Q: What was the goal of overloading/tag dispatch? Why was it useful for implementing multiple fundamental implementations of a particular function?
A: The goal of overloading was to allow us to write 2 distinct function bodies to perform a single conceptual task; without overloading those functions would have to have different names. The goal of tag dispatch was to select between those overloads; we used type information in combination with overload resolution to perform that selection.
Q: Can we apply what we learned in the last article to provide multiple fundamental implementations of a struct? What are the limitations of overloading/tag dispatch when it comes to writing structs?

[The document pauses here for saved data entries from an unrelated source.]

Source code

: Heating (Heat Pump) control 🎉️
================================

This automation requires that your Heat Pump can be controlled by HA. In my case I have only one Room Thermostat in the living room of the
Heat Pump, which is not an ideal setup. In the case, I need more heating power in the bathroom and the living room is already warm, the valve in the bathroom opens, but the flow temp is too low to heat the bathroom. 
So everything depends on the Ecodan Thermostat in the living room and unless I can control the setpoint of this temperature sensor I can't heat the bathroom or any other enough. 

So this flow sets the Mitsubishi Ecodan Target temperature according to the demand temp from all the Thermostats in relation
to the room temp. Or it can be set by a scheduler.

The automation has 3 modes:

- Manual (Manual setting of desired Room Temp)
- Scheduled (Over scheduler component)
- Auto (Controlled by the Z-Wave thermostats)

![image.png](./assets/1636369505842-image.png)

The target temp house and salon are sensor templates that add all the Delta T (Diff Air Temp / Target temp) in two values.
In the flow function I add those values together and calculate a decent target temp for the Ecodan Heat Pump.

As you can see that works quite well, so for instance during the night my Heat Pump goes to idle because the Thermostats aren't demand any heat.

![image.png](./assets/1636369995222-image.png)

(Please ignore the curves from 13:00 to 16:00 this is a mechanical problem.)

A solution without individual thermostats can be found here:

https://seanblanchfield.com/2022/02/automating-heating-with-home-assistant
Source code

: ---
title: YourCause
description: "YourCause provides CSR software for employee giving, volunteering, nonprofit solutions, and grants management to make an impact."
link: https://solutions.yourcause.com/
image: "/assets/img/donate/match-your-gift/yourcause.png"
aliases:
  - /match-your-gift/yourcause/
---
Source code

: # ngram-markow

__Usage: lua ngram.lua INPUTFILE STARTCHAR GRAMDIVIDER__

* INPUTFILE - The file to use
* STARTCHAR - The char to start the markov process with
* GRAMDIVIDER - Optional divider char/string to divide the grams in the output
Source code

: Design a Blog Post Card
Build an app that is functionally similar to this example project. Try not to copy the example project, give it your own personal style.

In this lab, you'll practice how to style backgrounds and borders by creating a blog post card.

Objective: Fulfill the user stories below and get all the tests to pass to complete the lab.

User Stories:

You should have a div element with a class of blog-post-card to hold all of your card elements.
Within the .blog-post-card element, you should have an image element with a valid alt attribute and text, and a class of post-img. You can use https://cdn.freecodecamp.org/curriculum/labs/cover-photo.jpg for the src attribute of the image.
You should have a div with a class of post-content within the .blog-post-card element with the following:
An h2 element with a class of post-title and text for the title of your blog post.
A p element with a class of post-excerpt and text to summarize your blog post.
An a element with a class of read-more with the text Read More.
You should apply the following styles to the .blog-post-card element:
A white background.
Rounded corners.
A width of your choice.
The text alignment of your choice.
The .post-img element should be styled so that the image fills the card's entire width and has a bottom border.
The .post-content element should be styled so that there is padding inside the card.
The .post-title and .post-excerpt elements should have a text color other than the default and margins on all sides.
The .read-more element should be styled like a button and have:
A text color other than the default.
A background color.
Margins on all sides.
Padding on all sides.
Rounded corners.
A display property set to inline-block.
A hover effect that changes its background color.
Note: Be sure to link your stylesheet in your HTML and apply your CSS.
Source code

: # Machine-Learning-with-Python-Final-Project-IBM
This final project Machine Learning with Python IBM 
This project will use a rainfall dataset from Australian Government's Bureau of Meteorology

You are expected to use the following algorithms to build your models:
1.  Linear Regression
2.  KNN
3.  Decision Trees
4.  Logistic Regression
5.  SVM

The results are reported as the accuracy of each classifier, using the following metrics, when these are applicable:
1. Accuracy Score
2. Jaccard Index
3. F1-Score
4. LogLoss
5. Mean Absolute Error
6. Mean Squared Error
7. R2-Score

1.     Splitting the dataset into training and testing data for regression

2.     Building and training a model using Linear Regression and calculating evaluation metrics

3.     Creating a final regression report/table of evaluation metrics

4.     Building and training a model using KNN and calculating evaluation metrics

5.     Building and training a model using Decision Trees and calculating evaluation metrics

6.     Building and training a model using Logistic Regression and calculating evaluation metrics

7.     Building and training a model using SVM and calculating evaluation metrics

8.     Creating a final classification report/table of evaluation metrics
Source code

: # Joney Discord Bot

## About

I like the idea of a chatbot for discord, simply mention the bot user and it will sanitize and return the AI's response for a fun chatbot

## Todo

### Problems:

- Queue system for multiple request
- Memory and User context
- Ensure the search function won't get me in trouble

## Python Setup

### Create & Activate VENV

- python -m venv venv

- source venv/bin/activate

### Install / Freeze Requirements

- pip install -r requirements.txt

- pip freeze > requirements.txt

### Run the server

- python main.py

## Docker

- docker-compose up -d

A: To an extent. If you'll recall from the first article in the series, you cannot overload a struct, only functions. The bright side is that overloading works just fine with member functions. Here's a quick example of tag dispatch with a member function:
struct IntegralValueCounter {
unsigned integralValuesSeen() { return integralCounter; }
template<typename T>
void readValue(const T& value) {
//No runtime hit to select an overload
readValueImpl(value, typename std::is_integral<T>::type{});
}
private:
template<typename T>
void readValueImpl(const T& value, std::true_type) { ++integralCounter; }
template<typename T>
void readValueImpl(const T& value, std::false_type) {} //No-op
unsigned integralCounter = 0u;
};
Nothing there should look too foreign by now. If something's confusing, I recommend revisiting the last article and/or posting below in the comments section.
One nice property of doing this in a struct is that we can hide our Impl functions nicely in the private section, so that's a small victory.
The downside to using tag dispatch with structs is that you might need to do it for several member functions... or all of them. If I had 10 member functions and the behavior of those functions was completely different for 2 different kinds of types, tag dispatch holds less appeal. In such a case, tag dispatch requires writing 3 function bodies for each function I want in my interface (not even counting helpers/private functions). That gets unwieldy pretty fast.
In context of unique_ptr
:
For our purposes, most of the unique_ptr
implementation is actually the same over both kinds of types (single values and arrays), but tag dispatch isn't directly applicable because the part that varies is exposed directly to the user and subject to their input. By default unique_ptr
assumes you allocated the memory the pointer refers to with new
, and so it should call either delete
or delete[]
, but it's possible that you'd allocate some memory with malloc
instead (perhaps to avoid initializing it/calling constructors), in which case you'd need to call free
. unique_ptr
facilitates this possibility by templating over the deleter. In particular, the declaration of unique_ptr
is:
template<typename T, typename Deleter = std::default_delete<T>>
class unique_ptr;
Because there are potentially infinitely many "fundamental implementations" of unique_ptr
, given by potentially infinitely many deleters a client might instantiate it with, tag dispatch isn't going to help us. This interface for std::unique_ptr
is actually pretty cool; we brought users into the discussion of how our object should behave. As long as they provide a type that accepts a T*
when called like a function, it's compatible as a deleter.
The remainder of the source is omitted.